Oberverwaltungsgericht Niedersachsen
Beschl. v. 21.09.2023, Az.: 14 ME 91/23

Anordnungsgrund; Schmerzensgeld; Unterhaltspflicht; Kostenübernahme für den Besuch einer Webschule

Bibliographie

Gericht
OVG Niedersachsen
Datum
21.09.2023
Aktenzeichen
14 ME 91/23
Entscheidungsform
Beschluss
Referenz
WKRS 2023, 35165
Entscheidungsname
[keine Angabe]
ECLI
ECLI:DE:OVGNI:2023:0921.14ME91.23.00

Verfahrensgang

vorgehend
VG Stade - 27.07.2023 - AZ: 4 B 989/23

Fundstelle

  • NVwZ-RR 2024, 109-110

Amtlicher Leitsatz

  1. 1.

    Ein Anordnungsgrund besteht nicht, wenn der Antragsteller jedenfalls gegenwärtig auf eigene Mittel oder zumutbare Hilfe Dritter zurückgreifen kann. Bei Minderjährigen ist dabei auch zu prüfen, ob die nach § 1601 BGB unterhaltspflichtigen Eltern die Kosten der beantragten Versorgung nicht vorzuleisten in der Lage wären.

  2. 2.

    Im Rahmen der gesteigerten Unterhaltspflicht ist auch Schmerzensgeld einzusetzen.

Tenor:

Die Beschwerde der Antragstellerin gegen den Beschluss des Verwaltungsgerichts Stade - 4. Kammer - vom 27. Juli 2023 wird zurückgewiesen.

Die Antragstellerin trägt die Kosten des Beschwerdeverfahrens. Gerichtskosten werden nicht erhoben.

Gründe

Die zulässige Beschwerde der Antragstellerin ist unbegründet.
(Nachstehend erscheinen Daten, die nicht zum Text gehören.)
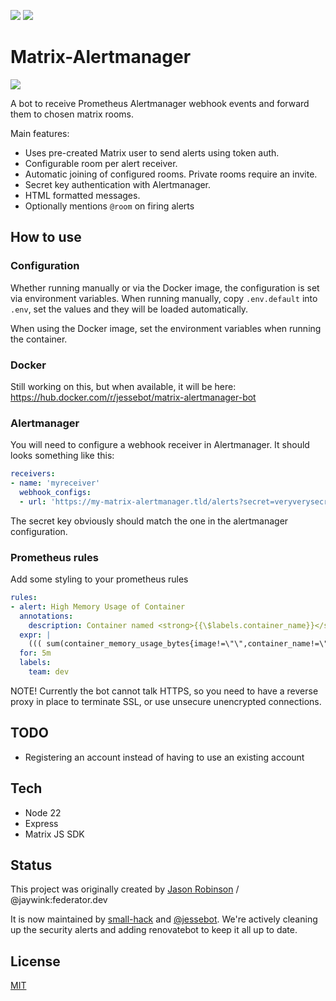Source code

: <a href="https://github.com/small-hack/matrix-alertmanager/releases"><img src="https://img.shields.io/github/v/release/small-hack/matrix-alertmanager?style=plastic&labelColor=blue&color=green&logo=GitHub&logoColor=white"></a> [![](https://img.shields.io/docker/pulls/jessebot/matrix-alertmanager-bot.svg)](https://cloud.docker.com/u/jessebot/repository/docker/jessebot/matrix-alertmanager-bot)

# Matrix-Alertmanager

![](./screenshot.png)

A bot to receive Prometheus Alertmanager webhook events and forward them to chosen matrix rooms.

Main features:

* Uses pre-created Matrix user to send alerts using token auth.
* Configurable room per alert receiver.
* Automatic joining of configured rooms. Private rooms require an invite.
* Secret key authentication with Alertmanager.
* HTML formatted messages.
* Optionally mentions `@room` on firing alerts

## How to use

### Configuration

Whether running manually or via the Docker image, the configuration is set
via environment variables. When running manually, copy `.env.default`
into `.env`, set the values and they will be loaded automatically.

When using the Docker image, set the environment variables when running
the container.

### Docker

Still working on this, but when available, it will be here: https://hub.docker.com/r/jessebot/matrix-alertmanager-bot


### Alertmanager

You will need to configure a webhook receiver in Alertmanager. It should looks something like this:

```yaml
receivers:
- name: 'myreceiver'
  webhook_configs:
  - url: 'https://my-matrix-alertmanager.tld/alerts?secret=veryverysecretkeyhere'
```

The secret key obviously should match the one in the alertmanager configuration.

### Prometheus rules

Add some styling to your prometheus rules

```yaml
rules:
- alert: High Memory Usage of Container
  annotations:
    description: Container named <strong>{{\$labels.container_name}}</strong> in <strong>{{\$labels.pod_name}}</strong> in <strong>{{\$labels.namespace}}</strong> is using more than 75% of Memory Limit
  expr: |
    ((( sum(container_memory_usage_bytes{image!=\"\",container_name!=\"POD\", namespace!=\"kube-system\"}) by (namespace,container_name,pod_name, instance)  / sum(container_spec_memory_limit_bytes{image!=\"\",container_name!=\"POD\",namespace!=\"kube-system\"}) by (namespace,container_name,pod_name, instance) ) * 100 ) < +Inf ) > 75
  for: 5m
  labels:
    team: dev
```

NOTE! Currently the bot cannot talk HTTPS, so you need to have a reverse proxy in place to terminate SSL, or use unsecure unencrypted connections.

## TODO

* Registering an account instead of having to use an existing account

## Tech

- Node 22
- Express
- Matrix JS SDK

## Status

This project was originally created by [Jason Robinson](https://jasonrobinson.me) / @jaywink:federator.dev

It is now maintained by [small-hack](https://github.com/small-hack) and [@jessebot](https://github.com/jessebot). We're actively cleaning up the security alerts and adding renovatebot to keep it all up to date.

## License

[MIT](./LICENSE)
Das Verwaltungsgericht hat den Erlass der begehrten einstweiligen Anordnung zu Recht abgelehnt. Die mit der Beschwerde dargelegten Gründe, auf deren Prüfung der Senat gemäß § 146 Abs. 4 Satz 6 VwGO beschränkt ist, rechtfertigen keine Änderung des angefochtenen Beschlusses.

Nach § 123 Abs. 1 Satz 2 und Abs. 2 VwGO kann das Gericht der Hauptsache eine einstweilige Anordnung zur Regelung eines vorläufigen Zustands in Bezug auf ein streitiges Rechtsverhältnis treffen, wenn diese Regelung, vor allem bei dauernden Rechtsverhältnissen, um wesentliche Nachteile abzuwenden oder drohende Gewalt zu verhindern oder aus anderen Gründen nötig erscheint. Der diesen vorläufigen Rechtsschutz Begehrende muss gemäß § 123 Abs. 3 VwGO i.V.m. § 920 Abs. 2 ZPO glaubhaft machen, dass ihm der geltend gemachte materiell-rechtliche Anspruch zusteht (Anordnungsanspruch) und dass ein Grund für die Gewährung vorläufigen Rechtsschutzes besteht (Anordnungsgrund). Das Verwaltungsgericht hat zutreffend ausgeführt, dass die Antragstellerin jedenfalls einen Anordnungsgrund nicht glaubhaft gemacht hat. Offenbleiben kann daher, ob ein Anordnungsanspruch glaubhaft gemacht ist.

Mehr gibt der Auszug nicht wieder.